Please note, this legal basis is very limited in scope. If you are not sure if vital interest applies to that processing activity, you should consult with an attorney before relying on this legal basis for the associated processing activities.
4. Public Interest: Processing personal information to carry out official tasks or functions or other specific tasks in the public interest.
For most Termly customers, this legal basis will not apply to any of your processing activities. While you do not have to be a public authority, generally this legal basis applies to carrying out official tasks or functions in the public interest. The processing activities where this legal basis applies are often the type of tasks a public authority would carry out. Tasks include things like the administration of justice, governmental functions, activities supporting or promoting democratic engagement, and more.
5. Consent: Giving your users ongoing choice as to whether or not you process their personal information.
To process personal information relying on your users’ permission, you must obtain consent. Consent under the GDPR must be a freely given, specific, informed, and an unambiguous indication of your users’ wishes. The user must make a statement or take clear affirmative action that signifies agreement to the processing of personal information for the specific purpose described. It means offering your users real choice and control over how you use their personal information.
When you rely on consent, you must consider if you could stop processing upon request if a user withdraws their consent.

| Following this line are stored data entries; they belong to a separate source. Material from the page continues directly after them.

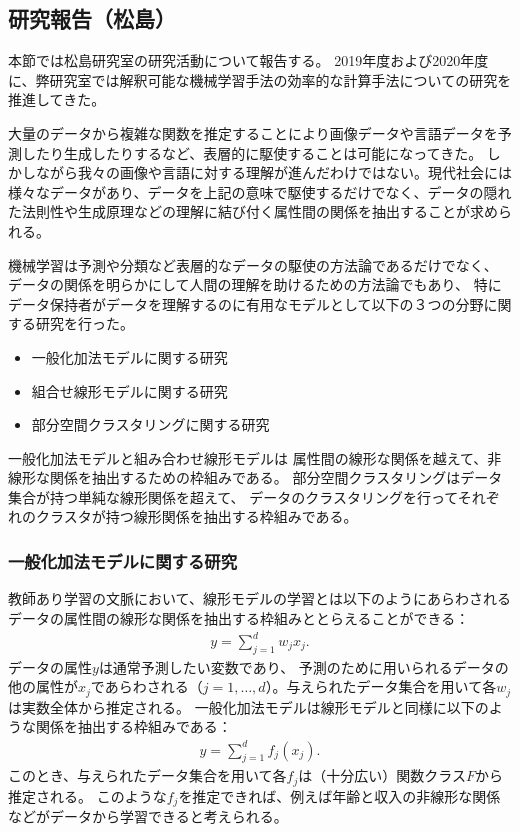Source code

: \subsection{研究報告（松島）}
本節では松島研究室の研究活動について報告する。
2019年度および2020年度に、弊研究室では解釈可能な機械学習手法の効率的な計算手法についての研究を推進してきた。

大量のデータから複雑な関数を推定することにより画像データや言語データを予測したり生成したりするなど、表層的に駆使することは可能になってきた。
しかしながら我々の画像や言語に対する理解が進んだわけではない。現代社会には様々なデータがあり、データを上記の意味で駆使するだけでなく、データの隠れた法則性や生成原理などの理解に結び付く属性間の関係を抽出することが求められる。

機械学習は予測や分類など表層的なデータの駆使の方法論であるだけでなく、
データの関係を明らかにして人間の理解を助けるための方法論でもあり、
特にデータ保持者がデータを理解するのに有用なモデルとして以下の３つの分野に関する研究を行った。
\begin{itemize}
    \item 一般化加法モデルに関する研究
    \item 組合せ線形モデルに関する研究
    \item 部分空間クラスタリングに関する研究
\end{itemize}

一般化加法モデルと組み合わせ線形モデルは
属性間の線形な関係を越えて、非線形な関係を抽出するための枠組みである。
部分空間クラスタリングはデータ集合が持つ単純な線形関係を超えて、
データのクラスタリングを行ってそれぞれのクラスタが持つ線形関係を抽出する枠組みである。


\subsubsection{一般化加法モデルに関する研究}
教師あり学習の文脈において、線形モデルの学習とは以下のようにあらわされるデータの属性間の線形な関係を抽出する枠組みととらえることができる：
\begin{align*}
    y = \sum_{j=1}^d w_j x_j.
\end{align*}
データの属性$y$は通常予測したい変数であり、
予測のために用いられるデータの他の属性が$x_j$であらわされる（$j=1,\ldots,d$）。与えられたデータ集合を用いて各$w_j$は実数全体から推定される。
一般化加法モデル\cite{F}は線形モデルと同様に以下のような関係を抽出する枠組みである：
\begin{align*}
    y = \sum_{j=1}^d f_j (x_j).
\end{align*}
このとき、与えられたデータ集合を用いて各$f_j$は（十分広い）関数クラス$F$から推定される。
このような$f_j$を推定できれば、例えば年齢と収入の非線形な関係などがデータから学習できると考えられる。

Under GDPR, users have the right to withdraw consent, and if you are unable to honor those requests, you should not rely on consent as your legal basis for processing.
6. Legitimate Interests: Where you are taking full responsibility for justifying your processing.
You can rely on legitimate interests as a legal basis if your identified interests outweigh the risk imposed on the rights and interests of your data subjects. The legal basis of legitimate interest provides flexibility, but also requires additional work BEFORE you rely on this legal basis to ensure you are applying it appropriately.
How do I know which legal basis I rely on when I process a user’s personal information?
Which basis is most appropriate to use will depend on things like:
The categories of personal information you process.
The reasons you need to process that personal information. For example, if you need to process personal information to process payment for an order and confirm purchase versus to serve targeted advertising to your users.
The nature of your relationship with the relevant data subjects. For example, your legal basis might be different for the personal information you collect about your employees versus the personal information you collect about your customers.
To determine whether your processing activities (i.e., how you collect, use, store, or share personal information) are permitted under GDPR, you need to have a clear picture of the categories of personal information you process and the reasons you need to process that personal information.
Identify each instance where you process personal information for a specific purpose.
Review the purposes of each processing activity and select the appropriate lawful basis or bases for each.
Confirm that each processing activity is necessary. Necessary means more than just useful for accomplishing your purpose, particularly if there are less invasive ways to accomplish the same purpose.
We recommend documenting your decisions on which lawful bases apply so you can demonstrate your compliance effort if needed
Note: Sensitive information requires additional analysis to make sure you are processing the data lawfully under GDPR.